EXERCISE MATERIAL:
|---|

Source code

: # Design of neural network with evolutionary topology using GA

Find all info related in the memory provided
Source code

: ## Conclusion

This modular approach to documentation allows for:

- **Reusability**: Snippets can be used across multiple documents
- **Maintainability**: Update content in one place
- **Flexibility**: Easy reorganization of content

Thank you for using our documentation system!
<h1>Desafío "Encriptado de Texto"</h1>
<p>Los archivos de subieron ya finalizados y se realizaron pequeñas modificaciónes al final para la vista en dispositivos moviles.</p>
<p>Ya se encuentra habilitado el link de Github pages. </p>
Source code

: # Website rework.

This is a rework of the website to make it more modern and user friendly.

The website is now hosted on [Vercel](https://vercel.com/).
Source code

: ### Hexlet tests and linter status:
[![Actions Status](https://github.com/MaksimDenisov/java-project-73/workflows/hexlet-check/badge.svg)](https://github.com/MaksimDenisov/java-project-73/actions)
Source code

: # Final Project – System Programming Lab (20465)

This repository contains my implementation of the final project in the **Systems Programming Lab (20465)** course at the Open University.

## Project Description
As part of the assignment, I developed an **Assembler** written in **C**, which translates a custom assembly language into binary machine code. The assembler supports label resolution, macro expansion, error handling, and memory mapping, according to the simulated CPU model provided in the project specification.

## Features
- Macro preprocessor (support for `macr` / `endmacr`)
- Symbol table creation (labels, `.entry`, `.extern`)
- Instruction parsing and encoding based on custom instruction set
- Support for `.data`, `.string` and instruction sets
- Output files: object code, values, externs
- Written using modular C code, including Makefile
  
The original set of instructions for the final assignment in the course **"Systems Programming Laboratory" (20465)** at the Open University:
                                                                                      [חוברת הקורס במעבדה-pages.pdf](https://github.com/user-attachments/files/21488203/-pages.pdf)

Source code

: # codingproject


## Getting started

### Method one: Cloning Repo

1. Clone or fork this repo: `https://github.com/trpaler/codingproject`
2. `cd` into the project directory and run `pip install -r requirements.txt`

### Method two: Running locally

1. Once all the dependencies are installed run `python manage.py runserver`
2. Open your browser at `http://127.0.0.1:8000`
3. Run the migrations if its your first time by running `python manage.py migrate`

|---|

WORK TO BE COMPLETED:
Every entry must appear in the answer, reproduced exactly.

THE ANSWER:
Source code

: # Design of neural network with evolutionary topology using GA

Find all info related in the memory provided
Source code

: ## Conclusion

This modular approach to documentation allows for:

- **Reusability**: Snippets can be used across multiple documents
- **Maintainability**: Update content in one place
- **Flexibility**: Easy reorganization of content

Thank you for using our documentation system!
<h1>Desafío "Encriptado de Texto"</h1>
<p>Los archivos de subieron ya finalizados y se realizaron pequeñas modificaciónes al final para la vista en dispositivos moviles.</p>
<p>Ya se encuentra habilitado el link de Github pages. </p>
Source code

: # Website rework.

This is a rework of the website to make it more modern and user friendly.

The website is now hosted on [Vercel](https://vercel.com/).
Source code

: ### Hexlet tests and linter status:
[![Actions Status](https://github.com/MaksimDenisov/java-project-73/workflows/hexlet-check/badge.svg)](https://github.com/MaksimDenisov/java-project-73/actions)
Source code

: # Final Project – System Programming Lab (20465)

This repository contains my implementation of the final project in the **Systems Programming Lab (20465)** course at the Open University.

## Project Description
As part of the assignment, I developed an **Assembler** written in **C**, which translates a custom assembly language into binary machine code. The assembler supports label resolution, macro expansion, error handling, and memory mapping, according to the simulated CPU model provided in the project specification.

## Features
- Macro preprocessor (support for `macr` / `endmacr`)
- Symbol table creation (labels, `.entry`, `.extern`)
- Instruction parsing and encoding based on custom instruction set
- Support for `.data`, `.string` and instruction sets
- Output files: object code, values, externs
- Written using modular C code, including Makefile
  
The original set of instructions for the final assignment in the course **"Systems Programming Laboratory" (20465)** at the Open University:
                                                                                      [חוברת הקורס במעבדה-pages.pdf](https://github.com/user-attachments/files/21488203/-pages.pdf)

Source code

: # codingproject


## Getting started

### Method one: Cloning Repo

1. Clone or fork this repo: `https://github.com/trpaler/codingproject`
2. `cd` into the project directory and run `pip install -r requirements.txt`

### Method two: Running locally

1. Once all the dependencies are installed run `python manage.py runserver`
2. Open your browser at `http://127.0.0.1:8000`
3. Run the migrations if its your first time by running `python manage.py migrate`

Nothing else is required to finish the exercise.